MYD: Maybe we can start by introducing yourselves first of all. Hamish do you want start us off?
Hamish: So my name is Hamish Galt. I’m nineteen years old and I am going to be studying economics and geography at university and I’m on this adventure because I’ve got a real thirst for adventure and I I’m going into something where I’m really interested in.
Stephen: My names Stephen Bland. I’m 29-years-old recently and I’m not related to these two but very close friends, and I used to work in environmental sustainability for the last five years or so and I wanted to get out of that but somehow stay related and get inspired by every day stories.
Russell: My name is Russell Galt, thanks for having us. I’m also Scottish, I’m Hamish’s brother as you may have noticed. I’m an ecologist by training. I’ve worked in Cape Town for the last five years and now I’m on this wild adventure with two great friends and I’m not sure where I’ll end up after Addis Ababa which is our end point.
MYD: Tell us about your project, Mojo Velo?
Stephen: We’re cycling about 14 000 kilometres, carrying all our gear on our bicycles, spending most of our time while camping or spending time in campsites and along the way we make short inspiring documentaries of the stories of the people we meet, particularly looking at environmental sustainability. So what are the inspiring, positive stories of people doing amazing things for their community or for their planet, but maybe don’t get a good airing in the mainstream press?
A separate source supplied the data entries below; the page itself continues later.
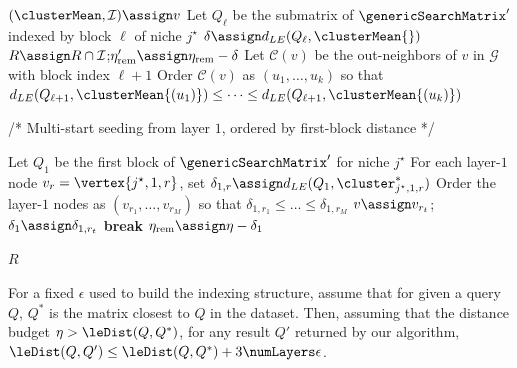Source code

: \documentclass[pdflatex,sn-mathphys-num]{sn-jnl}%
\theoremstyle{thmstyleone}%
\theoremstyle{thmstyletwo}%
\theoremstyle{thmstylethree}%
\begin{document}
\begin{appendices}
\begin{algorithm}[h]
\begin{algorithmic}[1]
  \State $(\clusterMean,\mathcal{I}) \assign v$
  \State Let $Q_\ell$ be the submatrix of $\genericSearchMatrix'$ indexed by block $\ell$ of niche $j^\star$
  \State $\delta \assign d_{LE}(Q_\ell,\clusterMean{})$
    \State \Return {}
  \EndIf
  \State $R \assign R \cap \mathcal{I}$;\quad $\eta'_{\mathrm{rem}} \assign \eta_{\mathrm{rem}} - \delta$
    \State \Return {}
  \EndIf
  \State Let $\mathcal{C}(v)$ be the out-neighbors of $v$ in $\mathcal{G}$ with block index $\ell+1$
  \State Order $\mathcal{C}(v)$ as $(u_1,\dots,u_k)$ so that
  \Statex \hspace{2.0em}
    $d_{LE}(Q_{\ell+1},\clusterMean{(u_1)}) \le \dots \le d_{LE}(Q_{\ell+1},\clusterMean{(u_k)})$
    \State {}
  \EndFor
\EndProcedure

\Statex /* Multi-start seeding from layer $1$, ordered by first-block distance */

\State Let $Q_1$ be the first block of $\genericSearchMatrix'$ for niche $j^\star$
\State For each layer-$1$ node $v_r=\vertex{j^\star,1,r}$, set
\Statex \hspace{2.0em} $\delta_{1,r} \assign d_{LE}(Q_1,\cluster^{\ast}_{j^\star,1,r})$
\State Order the layer-$1$ nodes as $(v_{r_1},\dots,v_{r_M})$ so that
\Statex \hspace{2.0em} $\delta_{1,r_1}\le \dots \le \delta_{1,r_M}$
  \State $v \assign v_{r_t}$;\quad $\delta_1 \assign \delta_{1,r_t}$
    \State \textbf{break} 
  \EndIf
  \State $\eta_{\mathrm{rem}} \assign \eta - \delta_1$
  \State {}
\EndFor

\State \Return $R$

\end{algorithmic}
\end{algorithm}


\newcommand{\queryMat}{\ensuremath{Q}\xspace}
\newcommand{\optMat}{\ensuremath{Q^{*}}\xspace}
\newcommand{\queryRetMat}{\ensuremath{Q'}\xspace}


\begin{theorem}\label{thm:search_cost_bound}
For a fixed $\epsilon$ used to build the \OurMethod indexing structure, assume that for given a query $\queryMat$, $\optMat$ is the matrix closest to $\queryMat$ in the dataset. Then, assuming that the distance budget $\eta > \leDist(\queryMat, \optMat)$, for any result $\queryRetMat$ returned by our algorithm, 
$\leDist(\queryMat, \queryRetMat)  \le \leDist(\queryMat, \optMat) + 3 \numLayers \epsilon$.









\end{theorem}
\end{appendices}
\end{document}
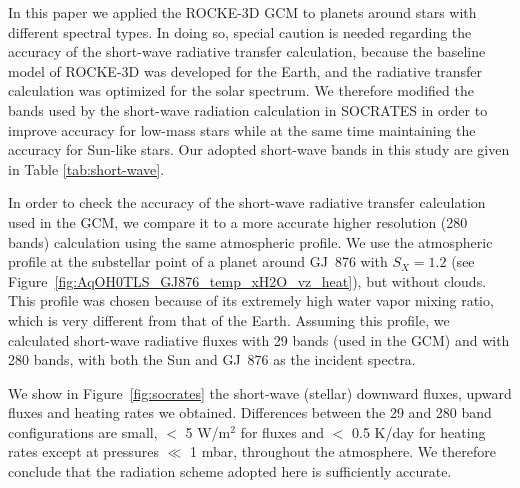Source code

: \documentclass[11pt,numberedappendix,twocolappendix,]{emulateapj}
\def\wv{water vapor}
\begin{document}
In this paper we applied the ROCKE-3D GCM to planets around stars with different spectral types. 
In doing so, special caution is needed regarding the accuracy of the short-wave radiative transfer calculation, because the baseline model of ROCKE-3D was  developed for the Earth, and the radiative transfer calculation was optimized for the solar spectrum. 
We therefore modified the bands used by the short-wave radiation calculation in SOCRATES in order to improve accuracy for low-mass stars while at the same time maintaining the accuracy for Sun-like stars.
Our adopted short-wave bands in this study are given in Table \ref{tab:short-wave}.

In order to check the accuracy of the short-wave radiative transfer calculation used in the GCM, we compare it to a more accurate higher resolution (280 bands) calculation using the same atmospheric profile. 
We use the atmospheric profile at the substellar point of a planet around GJ~876 with $S_X=1.2$ (see Figure~\ref{fig:AqOH0TLS_GJ876_temp_xH2O_vz_heat}), but without clouds. 
This profile was chosen because of its extremely high \wv{} mixing ratio, which is very different from that of the Earth. 
Assuming this profile, we calculated short-wave radiative fluxes with 29 bands (used in the GCM) and with 280 bands, with both the Sun and GJ~876 as the incident spectra.

We show in Figure~\ref{fig:socrates} the short-wave (stellar) downward fluxes, upward fluxes and heating rates we obtained.
Differences between the 29 and 280 band configurations are small, $<$ 5 W/m$^2$ for fluxes and $<$ 0.5 K/day for heating rates except at pressures $\ll$ 1 mbar, throughout the atmosphere. We therefore conclude that the radiation scheme adopted here is sufficiently accurate.
\end{document}
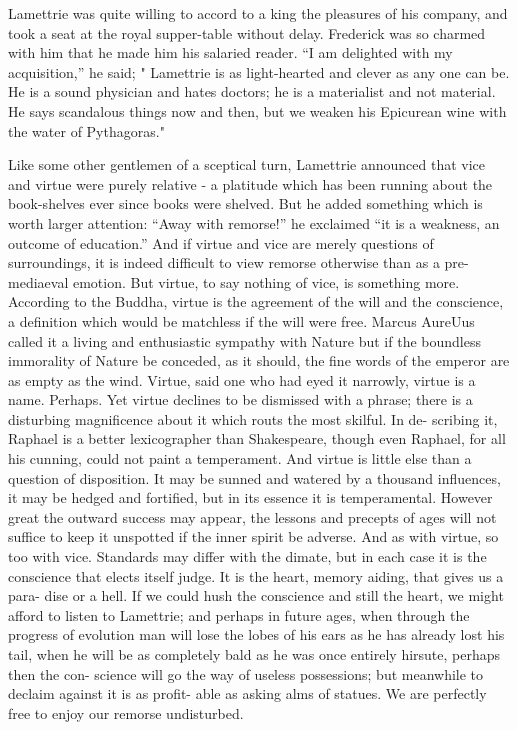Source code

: \documentclass[]{book}
\begin{document}
Lamettrie was quite willing to accord to a king the pleasures of his
company, and took a seat at the royal supper-table without delay.
Frederick was so charmed with him that he made him his salaried reader.
``I am delighted with my acquisition,'' he said; " Lamettrie is as
light-hearted and clever as any one can be. He is a sound physician and
hates doctors; he is a materialist and not material. He says scandalous
things now and then, but we weaken his Epicurean wine with the water of
Pythagoras."

Like some other gentlemen of a sceptical turn, Lamettrie announced that
vice and virtue were purely relative - a platitude which has been
running about the book-shelves ever since books were shelved. But he
added something which is worth larger attention: ``Away with remorse!''
he exclaimed ``it is a weakness, an outcome of education.'' And if
virtue and vice are merely questions of surroundings, it is indeed
difficult to view remorse otherwise than as a pre-mediaeval emotion. But
virtue, to say nothing of vice, is something more. According to the
Buddha, virtue is the agreement of the will and the conscience, a
definition which would be matchless if the will were free. Marcus
AureUus called it a living and enthusiastic sympathy with Nature but if
the boundless immorality of Nature be conceded, as it should, the fine
words of the emperor are as empty as the wind. Virtue, said one who had
eyed it narrowly, virtue is a name. Perhaps. Yet virtue declines to be
dismissed with a phrase; there is a disturbing magnificence about it
which routs the most skilful. In de- scribing it, Raphael is a better
lexicographer than Shakespeare, though even Raphael, for all his
cunning, could not paint a temperament. And virtue is little else than a
question of disposition. It may be sunned and watered by a thousand
influences, it may be hedged and fortified, but in its essence it is
temperamental. However great the outward success may appear, the lessons
and precepts of ages will not suffice to keep it unspotted if the inner
spirit be adverse. And as with virtue, so too with vice. Standards may
differ with the dimate, but in each case it is the conscience that
elects itself judge. It is the heart, memory aiding, that gives us a
para- dise or a hell. If we could hush the conscience and still the
heart, we might afford to listen to Lamettrie; and perhaps in future
ages, when through the progress of evolution man will lose the lobes of
his ears as he has already lost his tail, when he will be as completely
bald as he was once entirely hirsute, perhaps then the con- science will
go the way of useless possessions; but meanwhile to declaim against it
is as profit- able as asking alms of statues. We are perfectly free to
enjoy our remorse undisturbed.
\end{document}
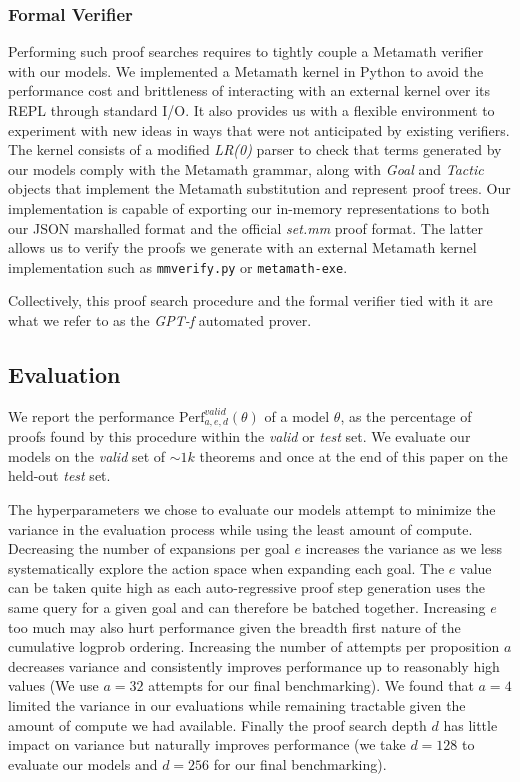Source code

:\documentclass{article}
\begin{document}
\subsubsection{Formal Verifier}
Performing such proof searches requires to tightly couple a Metamath verifier with our models. We implemented a Metamath kernel in Python to avoid the performance cost and brittleness of interacting with an external kernel over its REPL through standard I/O. It also provides us with a flexible environment to experiment with new ideas in ways that were not anticipated by existing verifiers. The kernel consists of a modified \textit{LR(0)} parser to check that terms generated by our models comply with the Metamath grammar, along with \textit{Goal} and \textit{Tactic} objects that implement the Metamath substitution and represent proof trees. Our implementation is capable of exporting our in-memory representations to both our JSON marshalled format and the official \textit{set.mm} proof format. The latter allows us to verify the proofs we generate with an external Metamath kernel implementation such as \verb|mmverify.py| or \verb|metamath-exe|.

Collectively, this proof search procedure and the formal verifier tied with it are what we refer to as the \textit{GPT-f} automated prover.

\subsection{Evaluation}

We report the performance $\text{Perf}_{a,e,d}^{\mathit{valid}}(\theta)$ of a model $\theta$, as the percentage of proofs found by this procedure within the \textit{valid} or \textit{test} set. We evaluate our models on the \textit{valid} set of $\sim 1k$ theorems and once at the end of this paper on the held-out \textit{test} set.

The hyperparameters we chose to evaluate our models attempt to minimize the variance in the evaluation process while using the least amount of compute. Decreasing the number of expansions per goal $e$ increases the
variance as we less systematically explore the action space when expanding each goal. The $e$ value can be taken quite high as each auto-regressive proof step generation uses the same query for a given goal and can therefore be batched together. Increasing $e$ too much may also hurt performance given the breadth first nature of the cumulative logprob ordering. Increasing the number of attempts per proposition $a$ decreases variance and consistently improves performance up to reasonably high values (We use $a=32$ attempts for our final benchmarking). We found that $a=4$ limited the variance in our evaluations while remaining tractable given the amount of compute we had available. Finally the proof search depth $d$ has little impact on variance but naturally improves performance (we take $d=128$ to evaluate our models and $d=256$ for our final benchmarking).
\end{document}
A lot of the time we hear lots of negative stories particularly on the African continent about war and poverty, but what are people doing to make their own lives better and the lives of others better?
MYD: When you travel through Africa and you find these incredibly inspiring stories, what are you going to do with the videos?
Russell: Well first of all using iPhones which have really fantastic inbuilt cameras to make documentaries and then using iMovie to edit and produce them and just uploading them on YouTube and the website and various social media platforms, but the aim is really to promote the people and their initiatives as much as possible, so we’ve been trying to engage as many people on social media and we have a couple of films in the pipeline at the moment that we are working on, and I suppose the aim is that we will challenge the sometimes negative perceptions that people have of Africa and rather celebrate the unsung heroes of sustainability and innovation, and yes it’s quite striking how much is actually taking place.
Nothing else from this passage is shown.